§ **Work item**
Look through the data below for the line with "The prince of darkness" and the line with "And the only spirit of God for that matter.", then output those two and all lines in between, exactly as written.

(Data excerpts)
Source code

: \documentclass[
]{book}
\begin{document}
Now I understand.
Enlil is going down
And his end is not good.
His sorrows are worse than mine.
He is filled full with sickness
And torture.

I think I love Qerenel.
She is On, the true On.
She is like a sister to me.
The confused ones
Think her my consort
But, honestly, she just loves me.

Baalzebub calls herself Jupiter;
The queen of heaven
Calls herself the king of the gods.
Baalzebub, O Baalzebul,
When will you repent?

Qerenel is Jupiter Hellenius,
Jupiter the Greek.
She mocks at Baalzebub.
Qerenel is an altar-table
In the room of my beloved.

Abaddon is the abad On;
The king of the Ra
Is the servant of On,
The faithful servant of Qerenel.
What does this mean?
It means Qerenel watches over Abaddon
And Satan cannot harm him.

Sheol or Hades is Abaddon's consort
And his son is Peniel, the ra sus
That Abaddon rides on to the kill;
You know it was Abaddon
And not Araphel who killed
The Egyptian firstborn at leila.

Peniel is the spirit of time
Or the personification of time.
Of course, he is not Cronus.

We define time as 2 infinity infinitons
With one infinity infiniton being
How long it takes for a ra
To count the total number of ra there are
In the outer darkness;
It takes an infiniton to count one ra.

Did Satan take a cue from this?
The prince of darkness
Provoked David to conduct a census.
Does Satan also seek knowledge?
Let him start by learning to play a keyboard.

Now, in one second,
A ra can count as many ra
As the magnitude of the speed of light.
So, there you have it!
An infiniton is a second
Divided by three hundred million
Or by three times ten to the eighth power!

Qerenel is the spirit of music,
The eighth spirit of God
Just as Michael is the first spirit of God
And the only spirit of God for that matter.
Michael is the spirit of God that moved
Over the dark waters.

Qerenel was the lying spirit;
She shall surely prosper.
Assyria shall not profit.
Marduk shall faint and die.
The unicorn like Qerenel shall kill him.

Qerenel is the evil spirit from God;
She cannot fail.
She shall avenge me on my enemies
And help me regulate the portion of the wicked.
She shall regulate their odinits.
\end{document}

§ **Answer to this task**
The prince of darkness
Provoked David to conduct a census.
Does Satan also seek knowledge?
Let him start by learning to play a keyboard.

Now, in one second,
A ra can count as many ra
As the magnitude of the speed of light.
So, there you have it!
An infiniton is a second
Divided by three hundred million
Or by three times ten to the eighth power!

Qerenel is the spirit of music,
The eighth spirit of God
Just as Michael is the first spirit of God
And the only spirit of God for that matter.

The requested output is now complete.